**WHAT THIS TASK INVOLVES:**
Quote exactly the lines from the start of the entries to the one with "## Design Decisions & Tradeoffs", both ends included.

**DATA FOR PROCESSING:**
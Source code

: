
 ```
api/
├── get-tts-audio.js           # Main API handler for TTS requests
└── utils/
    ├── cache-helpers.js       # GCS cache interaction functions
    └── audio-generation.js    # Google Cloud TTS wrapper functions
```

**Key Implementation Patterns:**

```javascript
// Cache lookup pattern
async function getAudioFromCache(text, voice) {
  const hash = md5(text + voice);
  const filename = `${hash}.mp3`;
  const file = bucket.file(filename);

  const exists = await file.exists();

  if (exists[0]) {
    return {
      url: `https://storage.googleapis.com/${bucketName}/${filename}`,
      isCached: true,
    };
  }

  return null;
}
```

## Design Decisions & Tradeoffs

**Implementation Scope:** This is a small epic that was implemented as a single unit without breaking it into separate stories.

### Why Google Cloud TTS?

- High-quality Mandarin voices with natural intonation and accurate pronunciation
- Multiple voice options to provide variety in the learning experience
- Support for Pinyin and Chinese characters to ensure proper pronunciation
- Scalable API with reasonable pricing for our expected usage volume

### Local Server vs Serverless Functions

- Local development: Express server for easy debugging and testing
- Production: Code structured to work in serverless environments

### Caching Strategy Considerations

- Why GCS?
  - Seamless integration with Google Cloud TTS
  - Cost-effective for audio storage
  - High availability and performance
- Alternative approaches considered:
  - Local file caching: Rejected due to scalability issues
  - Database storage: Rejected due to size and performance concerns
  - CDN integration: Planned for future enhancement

**WRITTEN SOLUTION:**
Source code

:
 ```
api/
├── get-tts-audio.js           # Main API handler for TTS requests
└── utils/
    ├── cache-helpers.js       # GCS cache interaction functions
    └── audio-generation.js    # Google Cloud TTS wrapper functions
```

**Key Implementation Patterns:**

```javascript
// Cache lookup pattern
async function getAudioFromCache(text, voice) {
  const hash = md5(text + voice);
  const filename = `${hash}.mp3`;
  const file = bucket.file(filename);

  const exists = await file.exists();

  if (exists[0]) {
    return {
      url: `https://storage.googleapis.com/${bucketName}/${filename}`,
      isCached: true,
    };
  }

  return null;
}
```

## Design Decisions & Tradeoffs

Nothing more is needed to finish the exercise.